Caroline Spann
University of Natural Resources and Life Sciences, Vienna
During the EGU2016 Assembly, the chair of the statistics advisory panel of European Journal of Soil Science offered a short course on common statistical problems in soil science papers called “Secrets from the statistics panel: common statistical problems in soil science papers”.
Motivation to start such a short course was to diminish statistical problems occuring in submitted papers, because Editors and Statistical Advisory Panel of the journal often find the same statistical problems in papers. Similar problems can be seen in papers submitted in all soil science journals.
The first important lesson of the course is to check out the statistical guidelines every journal offers for authors of papers before writing one.
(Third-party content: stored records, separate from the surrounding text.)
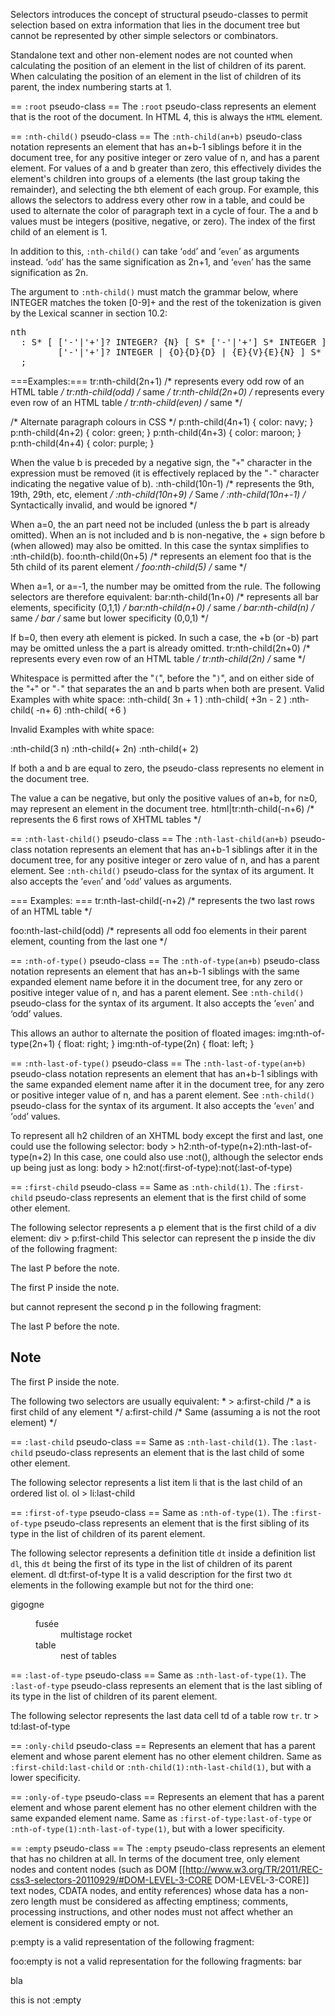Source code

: Selectors introduces the concept of structural pseudo-classes to permit selection based on extra information that lies in the document tree but cannot be represented by other simple selectors or combinators.

Standalone text and other non-element nodes are not counted when calculating the position of an element in the list of children of its parent. When calculating the position of an element in the list of children of its parent, the index numbering starts at 1.

== <code>:root</code> pseudo-class ==
The <code>:root</code> pseudo-class represents an element that is the root of the document. In HTML 4, this is always the <code>HTML</code> element.

== <code>:nth-child()</code> pseudo-class ==
The <code>:nth-child(an+b)</code> pseudo-class notation represents an element that has an+b-1 siblings before it in the document tree, for any positive integer or zero value of n, and has a parent element. For values of a and b greater than zero, this effectively divides the element's children into groups of a elements (the last group taking the remainder), and selecting the bth element of each group. For example, this allows the selectors to address every other row in a table, and could be used to alternate the color of paragraph text in a cycle of four. The a and b values must be integers (positive, negative, or zero). The index of the first child of an element is 1.

In addition to this, <code>:nth-child()</code> can take ‘<code>odd</code>’ and ‘<code>even</code>’ as arguments instead. ‘<code>odd</code>’ has the same signification as 2n+1, and ‘<code>even</code>’ has the same signification as 2n.

The argument to <code>:nth-child()</code> must match the grammar below, where INTEGER matches the token [0-9]+ and the rest of the tokenization is given by the Lexical scanner in section 10.2:

<pre>
nth
  : S* [ ['-'|'+']? INTEGER? {N} [ S* ['-'|'+'] S* INTEGER ]? |
         ['-'|'+']? INTEGER | {O}{D}{D} | {E}{V}{E}{N} ] S*
  ;
</pre>

===Examples:===
<syntaxhighlight lang="css">
tr:nth-child(2n+1) /* represents every odd row of an HTML table */
tr:nth-child(odd)  /* same */
tr:nth-child(2n+0) /* represents every even row of an HTML table */
tr:nth-child(even) /* same */

/* Alternate paragraph colours in CSS */
p:nth-child(4n+1) { color: navy; }
p:nth-child(4n+2) { color: green; }
p:nth-child(4n+3) { color: maroon; }
p:nth-child(4n+4) { color: purple; }
</syntaxhighlight>

When the value b is preceded by a negative sign, the "<code>+</code>" character in the expression must be removed (it is effectively replaced by the "<code>-</code>" character indicating the negative value of b). 
<syntaxhighlight lang="css">
:nth-child(10n-1)  /* represents the 9th, 19th, 29th, etc, element */
:nth-child(10n+9)  /* Same */
:nth-child(10n+-1) /* Syntactically invalid, and would be ignored */
</syntaxhighlight>

When a=0, the an part need not be included (unless the b part is already omitted). When an is not included and b is non-negative, the + sign before b (when allowed) may also be omitted. In this case the syntax simplifies to :nth-child(b).
<syntaxhighlight lang="css">
foo:nth-child(0n+5)   /* represents an element foo that is the 5th child of its parent element */
foo:nth-child(5)      /* same */
</syntaxhighlight>

When a=1, or a=-1, the number may be omitted from the rule. The following selectors are therefore equivalent:
<syntaxhighlight lang="css">
bar:nth-child(1n+0)   /* represents all bar elements, specificity (0,1,1) */
bar:nth-child(n+0)    /* same */
bar:nth-child(n)      /* same */
bar                   /* same but lower specificity (0,0,1) */
</syntaxhighlight>

If b=0, then every ath element is picked. In such a case, the +b (or -b) part may be omitted unless the a part is already omitted.
<syntaxhighlight lang="css">
tr:nth-child(2n+0) /* represents every even row of an HTML table */
tr:nth-child(2n) /* same */
</syntaxhighlight>

Whitespace is permitted after the "<code>(</code>", before the "<code>)</code>", and on either side of the "<code>+</code>" or "<code>-</code>" that separates the an and b parts when both are present.
Valid Examples with white space:
<syntaxhighlight lang="css">
:nth-child( 3n + 1 )
:nth-child( +3n - 2 )
:nth-child( -n+ 6)
:nth-child( +6 )
</syntaxhighlight>

Invalid Examples with white space:

<syntaxhighlight lang="css">
:nth-child(3 n)
:nth-child(+ 2n)
:nth-child(+ 2)
</syntaxhighlight>

If both a and b are equal to zero, the pseudo-class represents no element in the document tree.

The value a can be negative, but only the positive values of an+b, for n≥0, may represent an element in the document tree. 
<syntaxhighlight lang="css">
html|tr:nth-child(-n+6)  /* represents the 6 first rows of XHTML tables */
</syntaxhighlight>

== <code>:nth-last-child()</code> pseudo-class ==
The <code>:nth-last-child(an+b)</code> pseudo-class notation represents an element that has an+b-1 siblings after it in the document tree, for any positive integer or zero value of n, and has a parent element. See <code>:nth-child()</code> pseudo-class for the syntax of its argument. It also accepts the ‘<code>even</code>’ and ‘<code>odd</code>’ values as arguments. 

=== Examples: ===
<syntaxhighlight lang="css">
tr:nth-last-child(-n+2)    /* represents the two last rows of an HTML table */

foo:nth-last-child(odd)    /* represents all odd foo elements in their parent element,
counting from the last one */
</syntaxhighlight>

== <code>:nth-of-type()</code> pseudo-class ==
The <code>:nth-of-type(an+b)</code> pseudo-class notation represents an element that has an+b-1 siblings with the same expanded element name before it in the document tree, for any zero or positive integer value of n, and has a parent element. See <code>:nth-child()</code> pseudo-class for the syntax of its argument. It also accepts the ‘<code>even</code>’ and ‘<cone>odd</code>’ values.

This allows an author to alternate the position of floated images:
<syntaxhighlight lang="css">
img:nth-of-type(2n+1) { float: right; }
img:nth-of-type(2n) { float: left; }
</syntaxhighlight>

==  <code>:nth-last-of-type()</code> pseudo-class ==
The <code>:nth-last-of-type(an+b)</code> pseudo-class notation represents an element that has an+b-1 siblings with the same expanded element name after it in the document tree, for any zero or positive integer value of n, and has a parent element. See <code>:nth-child()</code> pseudo-class for the syntax of its argument. It also accepts the ‘<code>even</code>’ and ‘<code>odd</code>’ values.

To represent all h2 children of an XHTML body except the first and last, one could use the following selector:
<syntaxhighlight lang="css">
body > h2:nth-of-type(n+2):nth-last-of-type(n+2)
</syntaxhighlight>
In this case, one could also use :not(), although the selector ends up being just as long:
<syntaxhighlight lang="css">
body > h2:not(:first-of-type):not(:last-of-type)
</syntaxhighlight>

== <code>:first-child</code> pseudo-class ==
Same as <code>:nth-child(1)</code>. The <code>:first-child</code> pseudo-class represents an element that is the first child of some other element.

The following selector represents a p element that is the first child of a div element:
<syntaxhighlight lang="css">
div > p:first-child
</syntaxhighlight>
This selector can represent the p inside the div of the following fragment:
<syntaxhighlight lang="html5">
<p> The last P before the note.</p>
<div class="note">
   <p> The first P inside the note.</p>
</div>
</syntaxhighlight>
but cannot represent the second p in the following fragment:
<syntaxhighlight lang="html5">
<p> The last P before the note.</p>
<div class="note">
   <h2> Note </h2>
   <p> The first P inside the note.</p>
</div>
</syntaxhighlight>
The following two selectors are usually equivalent:
<syntaxhighlight lang="css">
* > a:first-child /* a is first child of any element */
a:first-child /* Same (assuming a is not the root element) */
</syntaxhighlight>

== <code>:last-child</code> pseudo-class ==
Same as <code>:nth-last-child(1)</code>. The <code>:last-child</code> pseudo-class represents an element that is the last child of some other element.

The following selector represents a list item li that is the last child of an ordered list ol.
<syntaxhighlight lang="css">
ol > li:last-child
</syntaxhighlight>

== <code>:first-of-type</code> pseudo-class ==
Same as <code>:nth-of-type(1)</code>. The <code>:first-of-type</code> pseudo-class represents an element that is the first sibling of its type in the list of children of its parent element.

The following selector represents a definition title <code>dt</code> inside a definition list <code>dl</code>, this <code>dt</code> being the first of its type in the list of children of its parent element.
<syntaxhighlight lang="css">
dl dt:first-of-type
</syntaxhighlight>
It is a valid description for the first two <code>dt</code> elements in the following example but not for the third one:
<syntaxhighlight lang="html5">
<dl>
 <dt>gigogne</dt>
 <dd>
  <dl>
   <dt>fusée</dt>
   <dd>multistage rocket</dd>
   <dt>table</dt>
   <dd>nest of tables</dd>
  </dl>
 </dd>
</dl>
</syntaxhighlight>

== <code>:last-of-type</code> pseudo-class ==
Same as <code>:nth-last-of-type(1)</code>. The <code>:last-of-type</code> pseudo-class represents an element that is the last sibling of its type in the list of children of its parent element.

The following selector represents the last data cell td of a table row <code>tr</code>.
<syntaxhighlight lang="css">
tr > td:last-of-type
</syntaxhighlight>

== <code>:only-child</code> pseudo-class ==
Represents an element that has a parent element and whose parent element has no other element children. Same as <code>:first-child:last-child</code> or <code>:nth-child(1):nth-last-child(1)</code>, but with a lower specificity.

== <code>:only-of-type</code> pseudo-class ==
Represents an element that has a parent element and whose parent element has no other element children with the same expanded element name. Same as <code>:first-of-type:last-of-type</code> or <code>:nth-of-type(1):nth-last-of-type(1)</code>, but with a lower specificity.

== <code>:empty</code> pseudo-class ==
The <code>:empty</code> pseudo-class represents an element that has no children at all. In terms of the document tree, only element nodes and content nodes (such as DOM [[http://www.w3.org/TR/2011/REC-css3-selectors-20110929/#DOM-LEVEL-3-CORE DOM-LEVEL-3-CORE]] text nodes, CDATA nodes, and entity references) whose data has a non-zero length must be considered as affecting emptiness; comments, processing instructions, and other nodes must not affect whether an element is considered empty or not.

p:empty is a valid representation of the following fragment:
<syntaxhighlight lang="html5">
<p></p>
</syntaxhighlight>
foo:empty is not a valid representation for the following fragments:
<syntaxhighlight lang="html5">
<foo>bar</foo>

<foo><bar>bla</bar></foo>

<foo>this is not <bar>:empty</bar></foo>
</syntaxhighlight>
These can be found on the websites of each journal, but are probably the least-read items.
Another common problem in soil science papers are obscurities about sampling designs and their appropriateness. It is simply often unclear how sample sites were selected. Depending on the objective of a study (e.g. estimation of a global mean, local prediction, detection, etc.) a sampling technique must be designed, which can either be probabilistic or non-probabilistic (opportunistic, systematic, purposive). Even though randomized sampling is ill reputed it might often be the best way to design a sampling for a study. In papers it needs to be made clear how sampling spots were chosen. If a random sampling was performed it needs to be described how, because ‘random sampling’ means random and independent sampling. Often samples are just taken ad hoc – which is not random! Sampling will need to involve generating coordinates for sample points with a random number generator. If other approaches are applied (e.g. dicing, throwing a quadrat, …) they need to be controlled and described as well.
Independence is a further source of confusion, because how can valid assumptions of independence be made when studying the soil, where spatial dependence is the norm? Two variables are defined independent, if nothing can be deduced about one from information about the other. Independence is also something a scientist has under her or his control. “If and only if we sample a variable independently and at random, can we assume independence” Murray Lark made clear.
Designs need to be described with enough information so every reader could reproduce the study design. This may sound self-evident but still is a deficiency in many submitted papers.
A final thing pointed out by Murray Lark was that statistics are meant to help scientists test their hypothesis, not to spit out the right results!
The short course was well attended! For all those who could not make it I can recommend downloading the slides of the course provided by the British Geological Survey to get a closer look into what the session was about. In the package you will also find some helpful R codes you are free to use http://www.bgs.ac.uk/training/eguShortCourse.html.
A take home message of the course is to go and ask a statistician to resolve uncertainties! They don’t bite!